David Pernet : On voit en effet dans l’année une confirmation de l’évolution climatique avec des choses rendues plus compliquées, comme le mildiou avec l’humidité du printemps, mais aussi des choses favorisées, comme le rendement potentiel très confortable pour les propriétés ayant pu déjouer le mildiou. S’il n’y avait pas eu les conditions très chaudes de la fin août à début septembre, il n’y aurait pas eu une évolution aussi favorable de la maturité sur une grande quantité de parcelles. Sachant qu’une partie, minoritaire, du vignoble a souffert de ces conditions de fin de saison.
C’est surtout la cadence qui a joué. Nous suivons beaucoup de vignobles en bio et il y avait des créneaux pour traiter. On ne mesure pas plus de pluie en fréquence ou en quantité ce millésime. On pouvait avoir de très bons résultats de protection à condition d’avoir pu augmenter la cadence et profiter des différents créneaux disponibles. En conventionnel, la majorité de la couverture phytosanitaire repose sur du cuivre et des phosphonates : on n’est plus à l’époque des phytos CMR (Cancérigènes, Mutagènes et Reprotoxiques). La virulence du mildiou est liée aux conditions climatiques. Les températures nocturnes plus élevées, les fortes hygrométries et la vigueur plus importante ont créé un terrain d’expression favorable au mildiou.
On a coché les trois étapes qui conditionnent le rendement : une fertilité élevée en nombre et en taille d’inflorescences (grâce au printemps 2022), d’excellentes conditions de floraison (du 22 mai au 10 juin) et des précipitations importantes la dernière décade de juin (avec un grossissement des baies avant la fermeture). Ces dernières pluies ont par contre achevé d’emporter la récolte pour les vignobles touchés par le mildiou. Pour les autres, le potentiel de récolte est très important malgré les conditions sèches en cours de maturation.
Ces conditions ont permis la maturation des composés phénoliques en conservant les acidités. Et d’atteindre une maturité technologique satisfaisante des raisins, même dans les situations de rendements importants.
Cette année révèle l’évolution des pratiques viticoles, avec des produits de traitement moins agressifs avec l’éviction des CMR. Ce millésime renforce l’écart entre les propriétés valorisant leurs vins sur les marchés, celles pouvant maintenir un outil de production efficient, et les autres, majoritaires, qui ont des problématiques de personnel, de finances et de matériels. Il y a un grand écart entre ceux qui ont pu protéger correctement leur récolte, avec un rendement supérieur à la moyenne, et ceux qui n’ont pas pu, et se retrouvent avec une récolte réduite à peau de chagrin.
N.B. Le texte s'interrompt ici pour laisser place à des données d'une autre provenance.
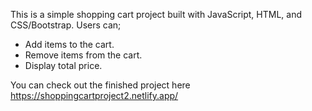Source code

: This is a simple shopping cart project built with JavaScript, HTML, and CSS/Bootstrap. Users can;

- Add items to the cart.
- Remove items from the cart.
- Display total price.
  
You can check out the finished project here https://shoppingcartproject2.netlify.app/

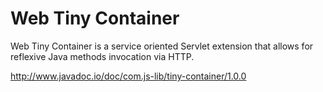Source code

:# Web Tiny Container

Web Tiny Container is a service oriented Servlet extension that allows for reflexive Java methods invocation via HTTP.

http://www.javadoc.io/doc/com.js-lib/tiny-container/1.0.0
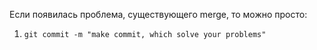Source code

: Если появилась проблема, существующего merge, то можно просто:

1) `git commit -m "make commit, which solve your problems"`
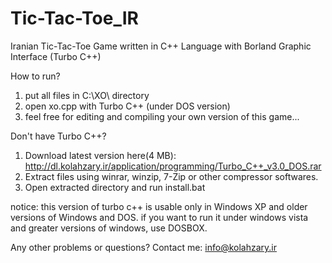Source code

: Tic-Tac-Toe_IR
==============

Iranian Tic-Tac-Toe Game written in C++ Language with Borland Graphic Interface (Turbo C++)

How to run?
  1. put all files in C:\XO\ directory
  2. open xo.cpp with Turbo C++ (under DOS version)
  3. feel free for editing and compiling your own version of this game...

Don't have Turbo C++?
  1. Download latest version here(4 MB): http://dl.kolahzary.ir/application/programming/Turbo_C++_v3.0_DOS.rar
  2. Extract files using winrar, winzip, 7-Zip or other compressor softwares.
  3. Open extracted directory and run install.bat

notice: this version of turbo c++ is usable only in Windows XP and older versions of Windows and DOS. if you want to run it under windows vista and greater versions of windows, use DOSBOX.

Any other problems or questions? 
  Contact me: info@kolahzary.ir
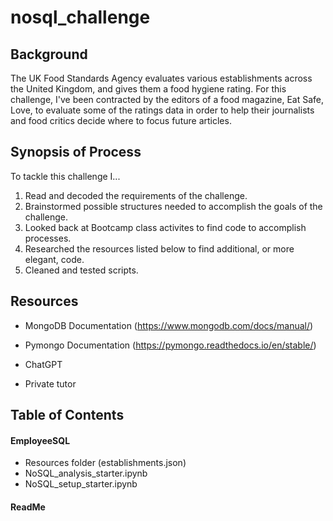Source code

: # nosql_challenge  

## Background

The UK Food Standards Agency evaluates various establishments across the United Kingdom, and gives them a food hygiene rating. For this challenge, I've been contracted by the editors of a food magazine, Eat Safe, Love, to evaluate some of the ratings data in order to help their journalists and food critics decide where to focus future articles.  

## Synopsis of Process

To tackle this challenge I...

1. Read and decoded the requirements of the challenge.
2. Brainstormed possible structures needed to accomplish the goals of the challenge.
3. Looked back at Bootcamp class activites to find code to accomplish processes.
4. Researched the resources listed below to find additional, or more elegant, code.
5. Cleaned and tested scripts.   


## Resources

   
+ MongoDB Documentation (https://www.mongodb.com/docs/manual/)
  
+ Pymongo Documentation (https://pymongo.readthedocs.io/en/stable/)

+ ChatGPT

+ Private tutor



## Table of Contents

#### EmployeeSQL                   
+ Resources folder (establishments.json)
+ NoSQL_analysis_starter.ipynb
+ NoSQL_setup_starter.ipynb

#### ReadMe

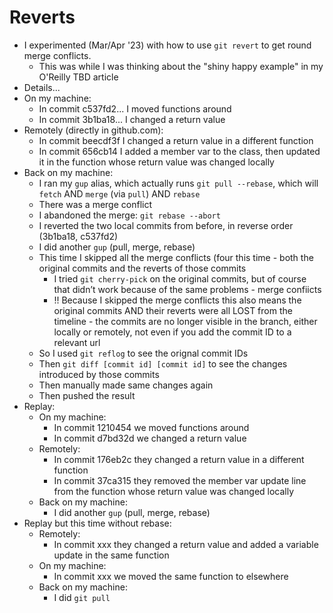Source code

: # Reverts

- I experimented (Mar/Apr '23) with how to use `git revert` to get round merge conflicts. 
    - This was while I was thinking about the "shiny happy example" in my O'Reilly TBD article
- Details...
- On my machine:
    - In commit c537fd2... I moved functions around
    - In commit 3b1ba18... I changed a return value
- Remotely (directly in github.com):
    - In commit beecdf3f I changed a return value in a different function
    - In commit 656cb14 I added a member var to the class, then updated it in the function whose return value was changed locally
- Back on my machine:
    - I ran my `gup` alias, which actually runs `git pull --rebase`, which will `fetch` AND `merge` (via `pull`) AND `rebase`
    - There was a merge conflict
    - I abandoned the merge: `git rebase --abort`
    - I reverted the two local commits from before, in reverse order (3b1ba18, c537fd2)
    - I did another `gup` (pull, merge, rebase)
    - This time I skipped all the merge conflicts (four this time - both the original commits and the reverts of those commits
        - I tried `git cherry-pick` on the original commits, but of course that didn’t work because of the same problems - merge confiicts
        - !! Because I skipped the merge conflicts this also means the original commits AND their reverts were all LOST from the timeline - the commits are no longer visible in the branch, either locally or remotely, not even if you add the commit ID to a relevant url
    - So I used `git reflog` to see the orignal commit IDs
    - Then `git diff [commit id] [commit id]` to see the changes introduced by those commits
    - Then manually made same changes again
    - Then pushed the result
- Replay:
    - On my machine:
        - In commit 1210454 we moved functions around
        - In commit d7bd32d we changed a return value
    - Remotely:
        - In commit 176eb2c they changed a return value in a different function
        - In commit 37ca315 they removed the member var update line from the function whose return value was changed locally
    - Back on my machine:
        - I did another `gup` (pull, merge, rebase)
- Replay but this time without rebase:
    - Remotely:
        - In commit xxx they changed a return value and added a variable update in the same function
    - On my machine:
        - In commit xxx we moved the same function to elsewhere
    - Back on my machine:
        - I did `git pull`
2018 n’était pas un millésime facile. Il y a eu localement des pertes de rendements liés au mildiou, des situations climatiques communes… Le millésime 2023 est aussi riche du point de vue phénolique, équilibré avec néanmoins des degrés en moyenne un peu moindres qu’en 2018, notamment sous l’effet du rendement. Là où le mildiou ne pèse pas, le millésime 2023 a un très bon potentiel qualitatif. Ce sera un millésime de garde, avec une solide constitution.